[Dataset entries]
_ _ _
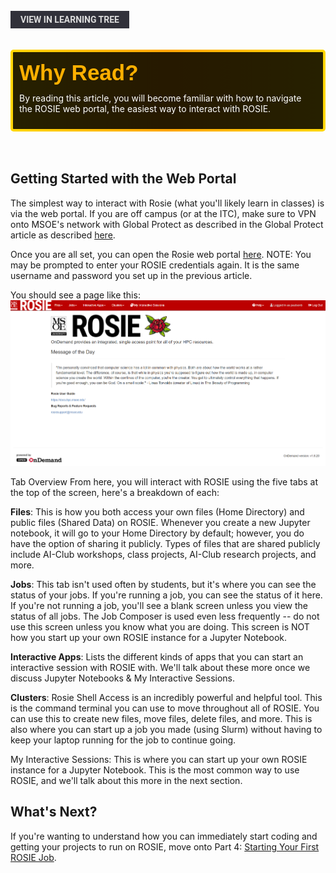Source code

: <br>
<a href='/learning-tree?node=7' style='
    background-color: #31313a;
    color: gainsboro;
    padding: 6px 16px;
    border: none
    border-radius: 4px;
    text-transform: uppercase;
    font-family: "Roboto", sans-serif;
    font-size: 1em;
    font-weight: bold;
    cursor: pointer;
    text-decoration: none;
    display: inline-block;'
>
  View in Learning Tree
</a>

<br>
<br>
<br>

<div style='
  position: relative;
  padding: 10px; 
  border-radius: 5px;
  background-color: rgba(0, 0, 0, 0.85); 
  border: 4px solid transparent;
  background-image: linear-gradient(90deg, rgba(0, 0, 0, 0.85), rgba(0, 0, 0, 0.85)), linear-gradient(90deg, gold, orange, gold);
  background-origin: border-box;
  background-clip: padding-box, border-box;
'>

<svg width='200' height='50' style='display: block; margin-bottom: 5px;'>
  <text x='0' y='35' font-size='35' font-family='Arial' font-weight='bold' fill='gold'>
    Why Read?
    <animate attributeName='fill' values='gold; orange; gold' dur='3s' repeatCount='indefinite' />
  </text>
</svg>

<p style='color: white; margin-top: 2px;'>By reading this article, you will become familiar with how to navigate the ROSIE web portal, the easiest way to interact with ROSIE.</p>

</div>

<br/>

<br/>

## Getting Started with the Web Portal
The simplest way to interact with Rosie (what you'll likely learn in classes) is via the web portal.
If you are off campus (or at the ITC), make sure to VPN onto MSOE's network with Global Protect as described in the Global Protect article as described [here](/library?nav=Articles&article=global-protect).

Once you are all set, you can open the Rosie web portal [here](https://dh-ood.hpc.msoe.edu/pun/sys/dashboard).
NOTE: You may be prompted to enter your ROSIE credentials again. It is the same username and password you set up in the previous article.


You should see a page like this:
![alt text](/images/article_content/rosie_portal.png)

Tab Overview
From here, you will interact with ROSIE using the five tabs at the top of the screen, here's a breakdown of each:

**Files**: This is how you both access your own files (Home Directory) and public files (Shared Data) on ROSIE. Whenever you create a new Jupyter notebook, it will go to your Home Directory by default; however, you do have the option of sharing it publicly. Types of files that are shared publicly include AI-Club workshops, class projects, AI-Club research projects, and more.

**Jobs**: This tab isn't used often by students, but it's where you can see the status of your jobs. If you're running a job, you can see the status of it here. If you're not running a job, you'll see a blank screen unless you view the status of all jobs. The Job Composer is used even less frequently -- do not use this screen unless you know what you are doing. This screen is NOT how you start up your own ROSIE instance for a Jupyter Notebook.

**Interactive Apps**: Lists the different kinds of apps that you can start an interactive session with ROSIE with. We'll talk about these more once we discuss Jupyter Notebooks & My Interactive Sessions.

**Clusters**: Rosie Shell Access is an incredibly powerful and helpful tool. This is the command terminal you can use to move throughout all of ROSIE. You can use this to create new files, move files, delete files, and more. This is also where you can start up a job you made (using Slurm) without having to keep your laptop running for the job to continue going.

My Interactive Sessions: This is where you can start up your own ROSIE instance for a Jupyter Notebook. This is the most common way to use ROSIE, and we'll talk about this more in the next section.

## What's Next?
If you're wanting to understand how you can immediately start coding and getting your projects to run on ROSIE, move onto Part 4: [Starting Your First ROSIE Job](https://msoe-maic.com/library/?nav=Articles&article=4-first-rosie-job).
_ _ _
What you are asked to do » The answer must consist of the entries above, reproduced word for word, without any pictures.

Response to the exercise »
Source code

: <br>
<a href='/learning-tree?node=7' style='
    background-color: #31313a;
    color: gainsboro;
    padding: 6px 16px;
    border: none
    border-radius: 4px;
    text-transform: uppercase;
    font-family: "Roboto", sans-serif;
    font-size: 1em;
    font-weight: bold;
    cursor: pointer;
    text-decoration: none;
    display: inline-block;'
>
  View in Learning Tree
</a>

<br>
<br>
<br>

<div style='
  position: relative;
  padding: 10px; 
  border-radius: 5px;
  background-color: rgba(0, 0, 0, 0.85); 
  border: 4px solid transparent;
  background-image: linear-gradient(90deg, rgba(0, 0, 0, 0.85), rgba(0, 0, 0, 0.85)), linear-gradient(90deg, gold, orange, gold);
  background-origin: border-box;
  background-clip: padding-box, border-box;
'>

<svg width='200' height='50' style='display: block; margin-bottom: 5px;'>
  <text x='0' y='35' font-size='35' font-family='Arial' font-weight='bold' fill='gold'>
    Why Read?
    <animate attributeName='fill' values='gold; orange; gold' dur='3s' repeatCount='indefinite' />
  </text>
</svg>

<p style='color: white; margin-top: 2px;'>By reading this article, you will become familiar with how to navigate the ROSIE web portal, the easiest way to interact with ROSIE.</p>

</div>

<br/>

<br/>

## Getting Started with the Web Portal
The simplest way to interact with Rosie (what you'll likely learn in classes) is via the web portal.
If you are off campus (or at the ITC), make sure to VPN onto MSOE's network with Global Protect as described in the Global Protect article as described [here](/library?nav=Articles&article=global-protect).

Once you are all set, you can open the Rosie web portal [here](https://dh-ood.hpc.msoe.edu/pun/sys/dashboard).
NOTE: You may be prompted to enter your ROSIE credentials again. It is the same username and password you set up in the previous article.


You should see a page like this:
![alt text](/images/article_content/rosie_portal.png)

Tab Overview
From here, you will interact with ROSIE using the five tabs at the top of the screen, here's a breakdown of each:

**Files**: This is how you both access your own files (Home Directory) and public files (Shared Data) on ROSIE. Whenever you create a new Jupyter notebook, it will go to your Home Directory by default; however, you do have the option of sharing it publicly. Types of files that are shared publicly include AI-Club workshops, class projects, AI-Club research projects, and more.

**Jobs**: This tab isn't used often by students, but it's where you can see the status of your jobs. If you're running a job, you can see the status of it here. If you're not running a job, you'll see a blank screen unless you view the status of all jobs. The Job Composer is used even less frequently -- do not use this screen unless you know what you are doing. This screen is NOT how you start up your own ROSIE instance for a Jupyter Notebook.

**Interactive Apps**: Lists the different kinds of apps that you can start an interactive session with ROSIE with. We'll talk about these more once we discuss Jupyter Notebooks & My Interactive Sessions.

**Clusters**: Rosie Shell Access is an incredibly powerful and helpful tool. This is the command terminal you can use to move throughout all of ROSIE. You can use this to create new files, move files, delete files, and more. This is also where you can start up a job you made (using Slurm) without having to keep your laptop running for the job to continue going.

My Interactive Sessions: This is where you can start up your own ROSIE instance for a Jupyter Notebook. This is the most common way to use ROSIE, and we'll talk about this more in the next section.

## What's Next?
If you're wanting to understand how you can immediately start coding and getting your projects to run on ROSIE, move onto Part 4: [Starting Your First ROSIE Job](https://msoe-maic.com/library/?nav=Articles&article=4-first-rosie-job).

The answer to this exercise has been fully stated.